A TI Comexatiba, também conhecida como Cahy-Pequi, é um território tradicionalmente ocupado pelos Pataxó que enfrenta a mesma lógica de exclusão e racismo: desmatamento, loteamento ilegal e omissão do Estado em finalizar a demarcação. Saiba mais.
São constantes as denúncias de cerco armado imposto por pistoleiros, que incluem queima de casas e intimidações contra mulheres. A terra também é sobreposta por uma Unidade de Conservação, o Parque Nacional do Descobrimento.
Esses assassinatos fazem parte de um número ainda maior. Um documento destinado a Lewandowski pela subprocuradora-geral da República Eliana Peres Torelly de Carvalho, obtido por Sumaúma, aponta que, nos últimos 11 anos, 74 pessoas pataxó foram assassinadas no extremo-sul baiano, a maioria na luta pela terra. “Nós pedimos socorro às autoridades! Que demarquem o nosso território. Só assim esses conflitos cessarão”, frisa Suruí.

Leandro Barbosa/ISA
Diante da omissão histórica do Estado brasileiro e da escalada de violências sofridas nos territórios, as lideranças Pataxó recorreram à esfera internacional. Em março de 2025, o Conselho de Caciques da Terra Indígena Barra Velha do Monte Pascoal entregou à Organização das Nações Unidas (ONU) um dossiê completo denunciando assassinatos, perseguições, invasões, conivência de autoridades locais e a paralisação da demarcação da terra.
Segundo o documento, a repressão às autodemarcações pataxó não é obra do acaso, mas resultado de ações orquestradas por grupos com forte interesse econômico na manutenção da posse ilegal das terras, para a produção, entre outros, de cacau e café.
Entre os principais atores contrários à demarcação das terras pataxó estão fazendeiros, grileiros e milicianos que atuam em conluio para impedir o avanço das autodemarcações. De acordo com o dossiê, lideranças indígenas são constantemente ameaçadas por representantes do agronegócio local e por pistoleiros contratados para intimidar e atacar as comunidades.
O documento aponta que setores do Estado — incluindo servidores públicos, representantes do sistema judiciário e órgãos de proteção aos povos indígenas — têm se omitido ou mesmo atuado ativamente contra os indígenas, favorecendo interesses privados sob o disfarce de legalidade.
Além disso, ao lado dos grileiros, milícias armadas ligadas ao narcotráfico consolidaram uma estrutura de poder paralela nas áreas mais vulneráveis do território. Esses grupos impõem o medo por meio de agressões, torturas e assassinatos, e tentam controlar o cotidiano das aldeias, inclusive interferindo na vida cultural e espiritual dos Pataxó. “Jovens são cooptados, lideranças ameaçadas, e diversas famílias vivem em estado constante de alerta”, denuncia Uruba.

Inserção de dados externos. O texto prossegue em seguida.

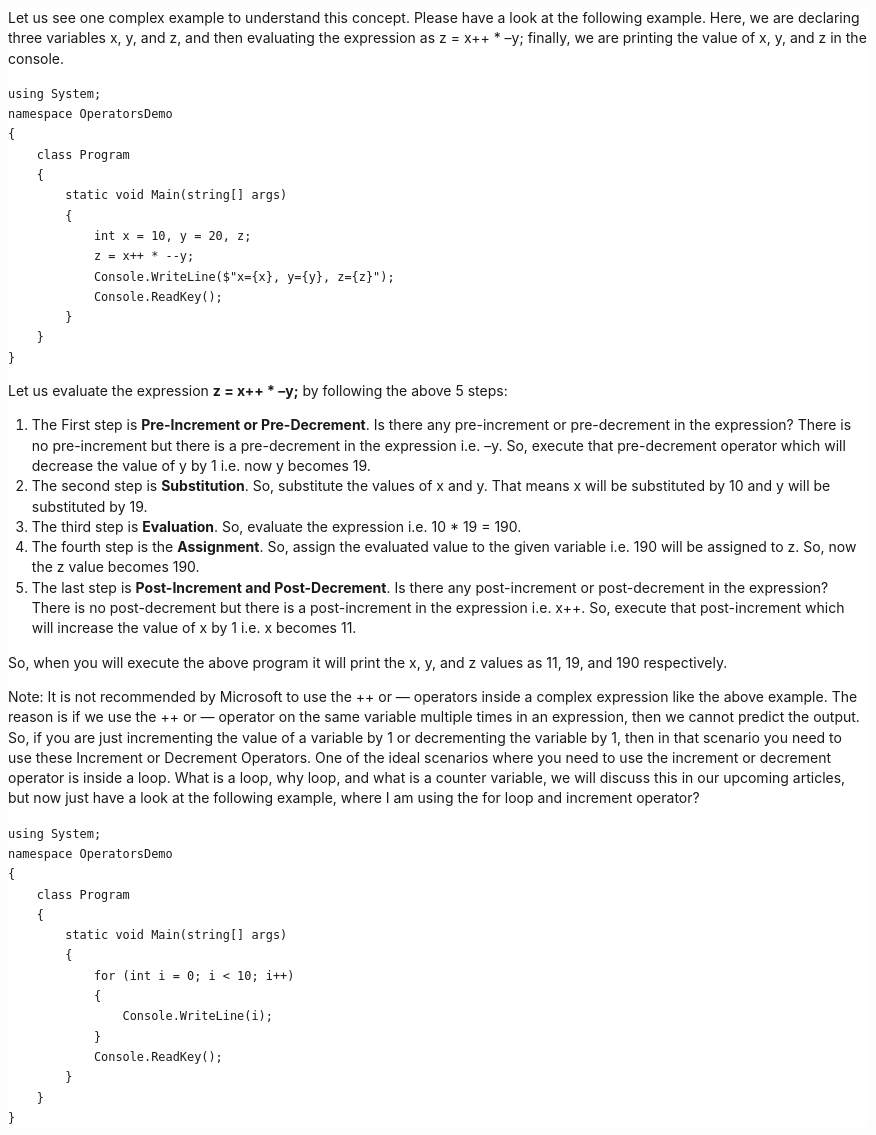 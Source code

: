 Let us see one complex example to understand this concept. Please have a look at the following example. Here, we are declaring three variables x, y, and z, and then evaluating the expression as z = x++ \* –y; finally, we are printing the value of x, y, and z in the console.

```
using System;
namespace OperatorsDemo
{
    class Program
    {
        static void Main(string[] args)
        {
            int x = 10, y = 20, z;
            z = x++ * --y;
            Console.WriteLine($"x={x}, y={y}, z={z}");
            Console.ReadKey();
        }
    }
}
```

Let us evaluate the expression **z = x++ \* –y;** by following the above 5 steps:

1. The First step is **Pre-Increment or Pre-Decrement**. Is there any pre-increment or pre-decrement in the expression? There is no pre-increment but there is a pre-decrement in the expression i.e. –y. So, execute that pre-decrement operator which will decrease the value of y by 1 i.e. now y becomes 19.
2. The second step is **Substitution**. So, substitute the values of x and y. That means x will be substituted by 10 and y will be substituted by 19.
3. The third step is **Evaluation**. So, evaluate the expression i.e. 10 \* 19 = 190.
4. The fourth step is the **Assignment**. So, assign the evaluated value to the given variable i.e. 190 will be assigned to z. So, now the z value becomes 190.
5. The last step is **Post-Increment and Post-Decrement**. Is there any post-increment or post-decrement in the expression? There is no post-decrement but there is a post-increment in the expression i.e. x++. So, execute that post-increment which will increase the value of x by 1 i.e. x becomes 11.

So, when you will execute the above program it will print the x, y, and z values as 11, 19, and 190 respectively.

Note: It is not recommended by Microsoft to use the ++ or — operators inside a complex expression like the above example. The reason is if we use the ++ or — operator on the same variable multiple times in an expression, then we cannot predict the output. So, if you are just incrementing the value of a variable by 1 or decrementing the variable by 1, then in that scenario you need to use these Increment or Decrement Operators. One of the ideal scenarios where you need to use the increment or decrement operator is inside a loop. What is a loop, why loop, and what is a counter variable, we will discuss this in our upcoming articles, but now just have a look at the following example, where I am using the for loop and increment operator?

```
using System;
namespace OperatorsDemo
{
    class Program
    {
        static void Main(string[] args)
        {
            for (int i = 0; i < 10; i++)
            {
                Console.WriteLine(i);
            }
            Console.ReadKey();
        }
    }
}
```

O documento exige a responsabilização do governo federal e pede apoio internacional para garantir a proteção das lideranças e a conclusão do processo demarcatório. “A gente cansou de pedir ajuda para o governo. A ONU foi o último caminho que encontramos para dizer: estão matando nosso povo. E a terra, que é nossa por direito, continua na mão dos fazendeiros”, desabafou Uruba Pataxó.